» WHAT IS REQUIRED: Return all lines of the data in which the string "records" occurs.
--- INPUT Enclosed Below ---
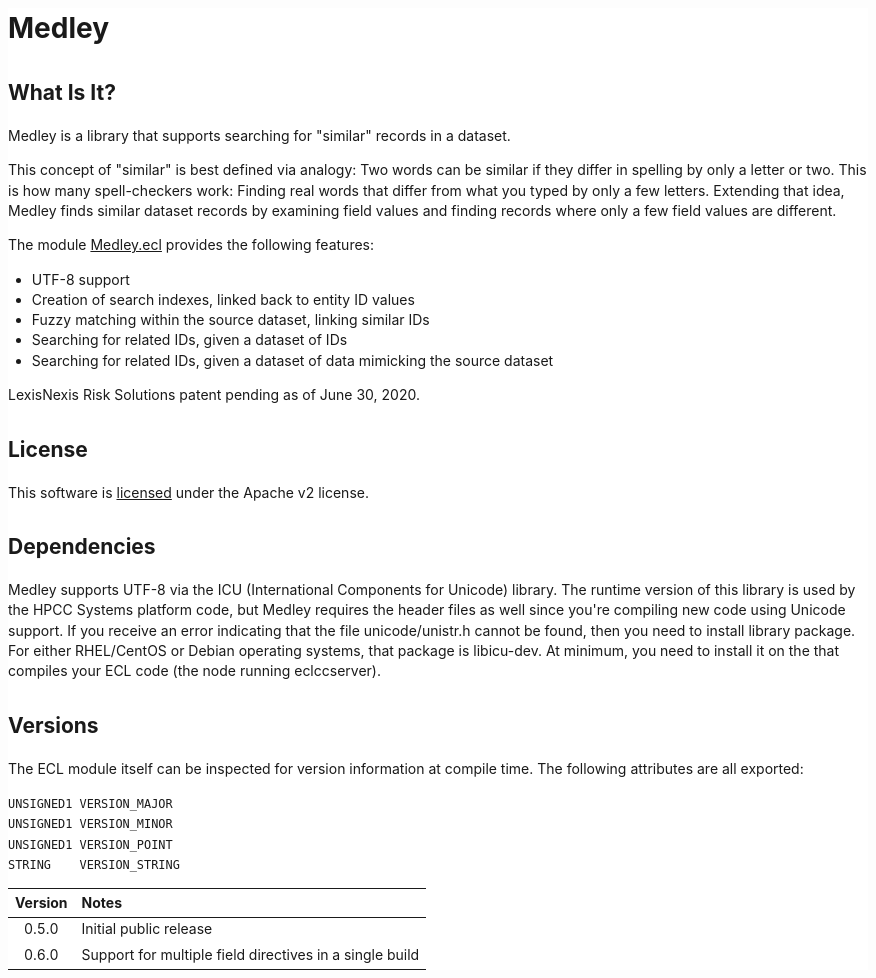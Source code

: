 # Medley

## What Is It?

Medley is a library that supports searching for "similar" records in a dataset.

This concept of "similar" is best defined via analogy:  Two words can be similar
if they differ in spelling by only a letter or two.  This is how many spell-checkers
work:  Finding real words that differ from what you typed by only
a few letters.  Extending that idea, Medley finds similar dataset records
by examining field values and finding records where only a few field values
are different.

The module [Medley.ecl](Medley.ecl) provides the following features:

- UTF-8 support
- Creation of search indexes, linked back to entity ID values
- Fuzzy matching within the source dataset, linking similar IDs
- Searching for related IDs, given a dataset of IDs
- Searching for related IDs, given a dataset of data mimicking the source dataset

LexisNexis Risk Solutions patent pending as of June 30, 2020.

## License
This software is [licensed](LICENSE.txt) under the Apache v2 license.

## Dependencies

Medley supports UTF-8 via the ICU (International Components for Unicode) library.
The runtime version of this library is used by the HPCC Systems platform code,
but Medley requires the header files as well since you're compiling new code
using Unicode support.  If you receive an error indicating that the file
unicode/unistr.h cannot be found, then you need to install library package.
For either RHEL/CentOS or Debian operating systems, that package is libicu-dev.
At minimum, you need to install it on the that compiles your ECL code
(the node running eclccserver).

## Versions

The ECL module itself can be inspected for version information at compile time.
The following attributes are all exported:

	UNSIGNED1 VERSION_MAJOR
	UNSIGNED1 VERSION_MINOR
	UNSIGNED1 VERSION_POINT
	STRING    VERSION_STRING

|Version|Notes|
|:----:|:-----|
|0.5.0|Initial public release|
|0.6.0|Support for multiple field directives in a single build|
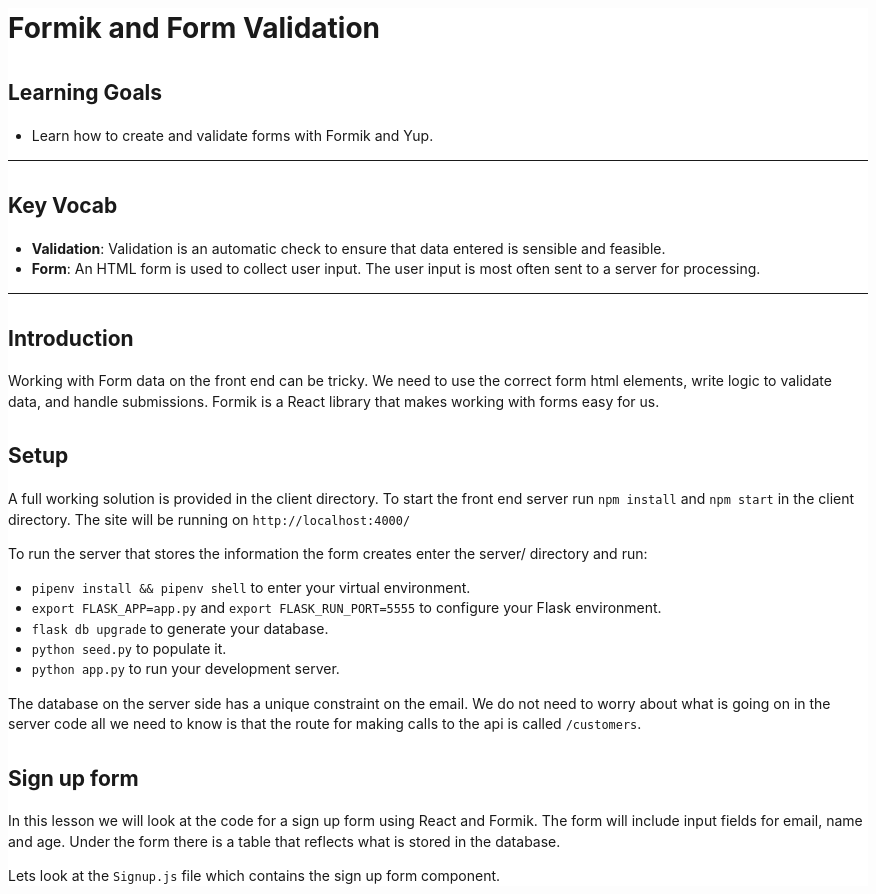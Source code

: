 # Formik and Form Validation

## Learning Goals

- Learn how to create and validate forms with Formik and Yup.

---

## Key Vocab

- **Validation**: Validation is an automatic check to ensure that data entered
  is sensible and feasible.
- **Form**: An HTML form is used to collect user input. The user input is most
  often sent to a server for processing.

---

## Introduction

Working with Form data on the front end can be tricky. We need to use the
correct form html elements, write logic to validate data, and handle
submissions. Formik is a React library that makes working with forms easy for
us.

## Setup

A full working solution is provided in the client directory. To start the front
end server run `npm install` and `npm start` in the client directory. The site
will be running on `http://localhost:4000/`

To run the server that stores the information the form creates enter the server/
directory and run:

- `pipenv install && pipenv shell` to enter your virtual environment.
- `export FLASK_APP=app.py` and `export FLASK_RUN_PORT=5555` to configure your
  Flask environment.
- `flask db upgrade` to generate your database.
- `python seed.py` to populate it.
- `python app.py` to run your development server.

The database on the server side has a unique constraint on the email. We do not
need to worry about what is going on in the server code all we need to know is
that the route for making calls to the api is called `/customers`.

## Sign up form

In this lesson we will look at the code for a sign up form using React and
Formik. The form will include input fields for email, name and age. Under the
form there is a table that reflects what is stored in the database.

Lets look at the `Signup.js` file which contains the sign up form component.
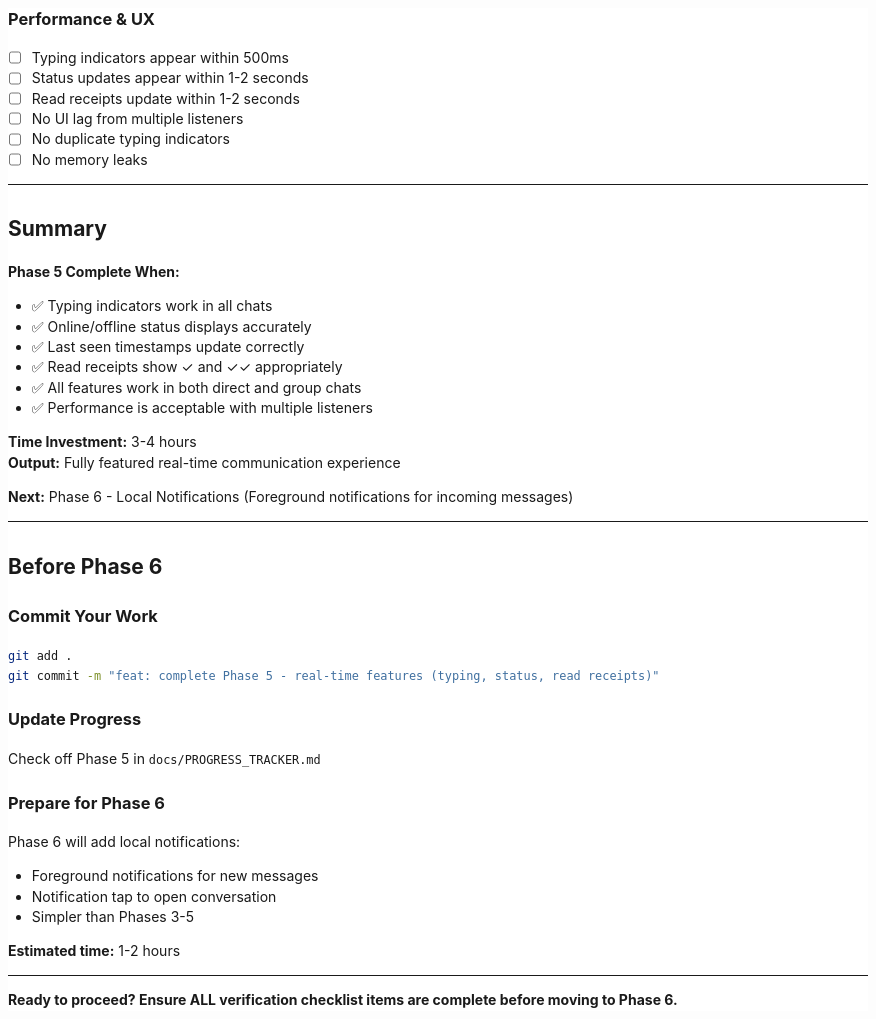 ### Performance & UX

- [ ] Typing indicators appear within 500ms
- [ ] Status updates appear within 1-2 seconds
- [ ] Read receipts update within 1-2 seconds
- [ ] No UI lag from multiple listeners
- [ ] No duplicate typing indicators
- [ ] No memory leaks

---

## Summary

**Phase 5 Complete When:**

- ✅ Typing indicators work in all chats
- ✅ Online/offline status displays accurately
- ✅ Last seen timestamps update correctly
- ✅ Read receipts show ✓ and ✓✓ appropriately
- ✅ All features work in both direct and group chats
- ✅ Performance is acceptable with multiple listeners

**Time Investment:** 3-4 hours  
**Output:** Fully featured real-time communication experience

**Next:** Phase 6 - Local Notifications (Foreground notifications for incoming messages)

---

## Before Phase 6

### Commit Your Work

```bash
git add .
git commit -m "feat: complete Phase 5 - real-time features (typing, status, read receipts)"
```

### Update Progress

Check off Phase 5 in `docs/PROGRESS_TRACKER.md`

### Prepare for Phase 6

Phase 6 will add local notifications:
- Foreground notifications for new messages
- Notification tap to open conversation
- Simpler than Phases 3-5

**Estimated time:** 1-2 hours

---

**Ready to proceed? Ensure ALL verification checklist items are complete before moving to Phase 6.**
--- End of Enclosed INPUT ---
» RESULT FOR THIS EXERCISE:
Medley is a library that supports searching for "similar" records in a dataset.
a few letters.  Extending that idea, Medley finds similar dataset records
by examining field values and finding records where only a few field values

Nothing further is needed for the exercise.